Monday, November 29

‘Total loss of confidence’: Franco-British relations deepen further | Foreign policy

The British embassy in Paris held a lavish James Bond evening this week, guests in black ties and evening gowns drinking shaken, not shaken Bollinger and Martinis, playing blackjack and admiring the gleaming Aston Martin DB5 on the patio.

As the projections of British soft power progress, it was as powerful as anyone could wish for. Except, as one seasoned observer put it: “There don’t seem to be many French politicians.” Another wondered, “Weren’t they invited or didn’t they come?”

The embassy, ​​of course, does not discuss guest lists. But it is a sign of how bad Anglo-French relations have become – and according to former ambassadors and analysts alike, they have rarely been worse – that the question was raised.
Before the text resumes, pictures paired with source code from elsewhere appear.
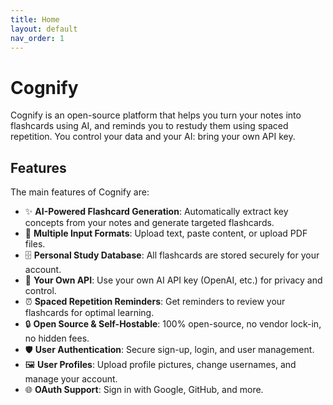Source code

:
 ```yaml
---
title: Home
layout: default
nav_order: 1
---
```


# Cognify

Cognify is an open-source platform that helps you turn your notes into flashcards using AI, and reminds you to restudy them using spaced repetition. You control your data and your AI: bring your own API key.

## Features 

The main features of Cognify are: 

- ✨ **AI-Powered Flashcard Generation**: Automatically extract key concepts from your notes and generate targeted flashcards.
- 📄 **Multiple Input Formats**: Upload text, paste content, or upload PDF files.
- 🗄️ **Personal Study Database**: All flashcards are stored securely for your account.
- 🔑 **Your Own API**: Use your own AI API key (OpenAI, etc.) for privacy and control.
- ⏰ **Spaced Repetition Reminders**: Get reminders to review your flashcards for optimal learning.
- 🔒 **Open Source & Self-Hostable**: 100% open-source, no vendor lock-in, no hidden fees.
- 🛡️ **User Authentication**: Secure sign-up, login, and user management.
- 🖼️ **User Profiles**: Upload profile pictures, change usernames, and manage your account.
- 🌐 **OAuth Support**: Sign in with Google, GitHub, and more.

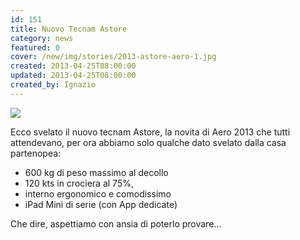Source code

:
 ```yaml
---
id: 151
title: Nuovo Tecnam Astore
category: news
featured: 0
cover: /new/img/stories/2013-astore-aero-1.jpg
created: 2013-04-25T08:00:00
updated: 2013-04-25T08:00:00
created_by: Ignazio
---
```


<img class="float-start mr-3 mb-8 w-[300px]" src="/new/img/stories/2013-astore-aero-1.jpg"/>

Ecco svelato il nuovo tecnam Astore, la novita di Aero 2013 che tutti attendevano, per ora abbiamo solo qualche dato svelato dalla casa partenopea:

- 600 kg di peso massimo al decollo
- 120 kts in crociera al 75%,
- interno ergonomico e comodissimo
- iPad Mini di serie (con App dedicate)

Che dire, aspettiamo con ansia di poterlo provare...
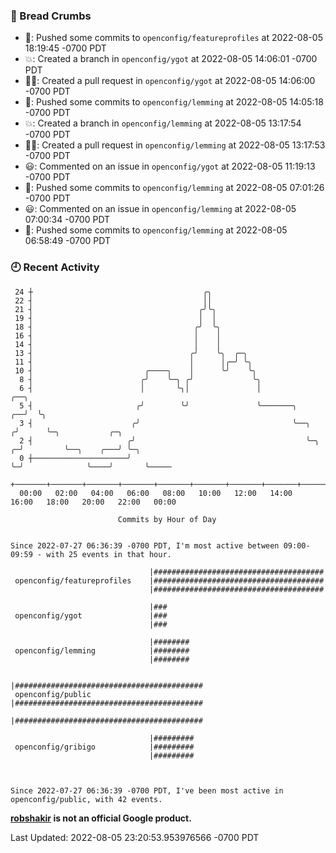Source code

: ### 🍞 Bread Crumbs

 * 🚢: Pushed some commits to `openconfig/featureprofiles` at 2022-08-05 18:19:45 -0700 PDT
 * 💥: Created a branch in `openconfig/ygot` at 2022-08-05 14:06:01 -0700 PDT
 * ✍🏼: Created a pull request in `openconfig/ygot` at 2022-08-05 14:06:00 -0700 PDT
 * 🚢: Pushed some commits to `openconfig/lemming` at 2022-08-05 14:05:18 -0700 PDT
 * 💥: Created a branch in `openconfig/lemming` at 2022-08-05 13:17:54 -0700 PDT
 * ✍🏼: Created a pull request in `openconfig/lemming` at 2022-08-05 13:17:53 -0700 PDT
 * 😃: Commented on an issue in `openconfig/ygot` at 2022-08-05 11:19:13 -0700 PDT
 * 🚢: Pushed some commits to `openconfig/lemming` at 2022-08-05 07:01:26 -0700 PDT
 * 😃: Commented on an issue in `openconfig/lemming` at 2022-08-05 07:00:34 -0700 PDT
 * 🚢: Pushed some commits to `openconfig/lemming` at 2022-08-05 06:58:49 -0700 PDT

### 🕘 Recent Activity
```
 24 ┼                                      ╭╮
 22 ┤                                      ││
 21 ┤                                     ╭╯╰╮
 19 ┤                                     │  │
 18 ┤                                    ╭╯  ╰╮
 16 ┤                                    │    │
 14 ┤                                    │    │
 13 ┤                                   ╭╯    ╰╮  ╭─╮
 11 ┤                                   │      │╭─╯ ╰╮
 10 ┤                         ╭────╮    │      ╰╯    ╰╮
  8 ┤                        ╭╯    ╰─╮ ╭╯             ╰╮
  6 ┤                        │       ╰╮│               │                    ╭──╮
  5 ┤                       ╭╯        ╰╯               ╰───────╮         ╭──╯  ╰╮
  3 ┤                      ╭╯                                  ╰──╮     ╭╯      ╰─╮           ╭─╮
  2 ┤                     ╭╯                                      ╰─╮ ╭─╯         ╰──╮    ╭───╯ ╰─╮
  0 ┼─────────────────────╯                                         ╰─╯              ╰────╯       ╰─────
    +───────+───────+───────+───────+───────+───────+───────+───────+───────+───────+───────+───────+────
  00:00   02:00   04:00   06:00   08:00   10:00   12:00   14:00   16:00   18:00   20:00   22:00   00:00   

						Commits by Hour of Day


Since 2022-07-27 06:36:39 -0700 PDT, I'm most active between 09:00-09:59 - with 25 events in that hour.

```



```
                               |######################################
 openconfig/featureprofiles    |######################################
                               |######################################

                               |###
 openconfig/ygot               |###
                               |###

                               |########
 openconfig/lemming            |########
                               |########

                               |##########################################
 openconfig/public             |##########################################
                               |##########################################

                               |#########
 openconfig/gribigo            |#########
                               |#########



Since 2022-07-27 06:36:39 -0700 PDT, I've been most active in openconfig/public, with 42 events.

```
**[robshakir](mailto:robjs@google.com) is not an official Google product.**  


Last Updated: 2022-08-05 23:20:53.953976566 -0700 PDT
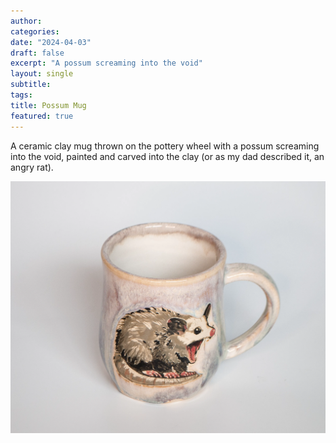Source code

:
 ```yaml
---
author: 
categories:
date: "2024-04-03"
draft: false
excerpt: "A possum screaming into the void"
layout: single
subtitle:
tags:
title: Possum Mug
featured: true
---
```

A ceramic clay mug thrown on the pottery wheel with a possum screaming into the void, painted and carved into the clay (or as my dad described it, an angry rat). 

![Possum Mug](featured.webp)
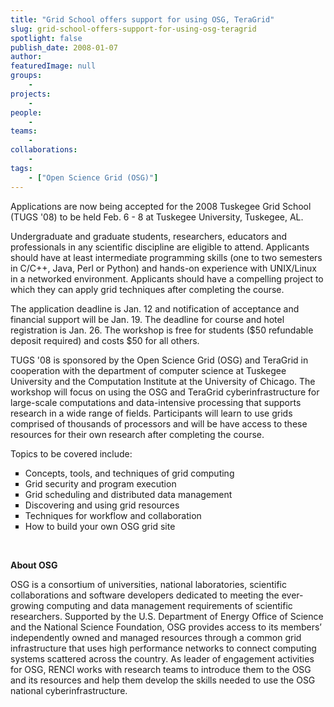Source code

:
 ```yaml
---
title: "Grid School offers support for using OSG, TeraGrid"
slug: grid-school-offers-support-for-using-osg-teragrid
spotlight: false
publish_date: 2008-01-07
author: 
featuredImage: null
groups:
    - 
projects:
    - 
people:
    - 
teams: 
    - 
collaborations:
    - 
tags:
    - ["Open Science Grid (OSG)"]
---
```

Applications are now being accepted for the 2008 Tuskegee Grid School (TUGS '08) to be held Feb. 6 - 8 at Tuskegee University, Tuskegee, AL.

Undergraduate and graduate students, researchers, educators and professionals in any scientific discipline are eligible to attend. Applicants should have at least intermediate programming skills (one to two semesters in C/C++, Java, Perl or Python) and hands-on experience with UNIX/Linux in a networked environment. Applicants should have a compelling project to which they can apply grid techniques after completing the course.<!--more-->

The application deadline is Jan. 12 and notification of acceptance and financial support will be Jan. 19. The deadline for course and hotel registration is Jan. 26. The workshop is free for students ($50 refundable deposit required) and costs $50 for all others.

TUGS '08 is sponsored by the Open Science Grid (OSG) and TeraGrid in cooperation with the department of computer science at Tuskegee University and the Computation Institute at the University of Chicago. The workshop will focus on using the OSG and TeraGrid cyberinfrastructure for large-scale computations and data-intensive processing that supports research in a wide range of fields. Participants will learn to use grids comprised of thousands of processors and will be have access to these resources for their own research after completing the course.

Topics to be covered include:
<ul type="square">
 	<li>Concepts, tools, and techniques of grid computing</li>
 	<li>Grid security and program execution</li>
 	<li>Grid scheduling and distributed data management</li>
 	<li>Discovering and using grid resources</li>
 	<li>Techniques for workflow and collaboration</li>
 	<li>How to build your own OSG grid site</li>
</ul>
&nbsp;

<strong>About OSG</strong>

OSG is a consortium of universities, national laboratories, scientific collaborations and software developers dedicated to meeting the ever-growing computing and data management requirements of scientific researchers. Supported by the U.S. Department of Energy Office of Science and the National Science Foundation, OSG provides access to its members’ independently owned and managed resources through a common grid infrastructure that uses high performance networks to connect computing systems scattered across the country. As leader of engagement activities for OSG, RENCI works with research teams to introduce them to the OSG and its resources and help them develop the skills needed to use the OSG national cyberinfrastructure.

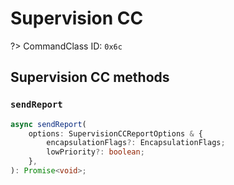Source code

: # Supervision CC

?> CommandClass ID: `0x6c`

## Supervision CC methods

### `sendReport`

```ts
async sendReport(
	options: SupervisionCCReportOptions & {
		encapsulationFlags?: EncapsulationFlags;
		lowPriority?: boolean;
	},
): Promise<void>;
```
“They are as bad as I can remember,” said Peter Ricketts, Britain’s ambassador to France from 2012 to 2016. “My feeling is that the French have totally lost confidence in the UK as an ally and in the British government as something. “. depend on.”

For Sylvie Bermann, French ambassador to Great Britain from 2014 to 2017, Franco-British relations “have never been so tense, so hostile. In Paris there is a real lack of confidence, the feeling that Great Britain no longer respects the agreements it signs.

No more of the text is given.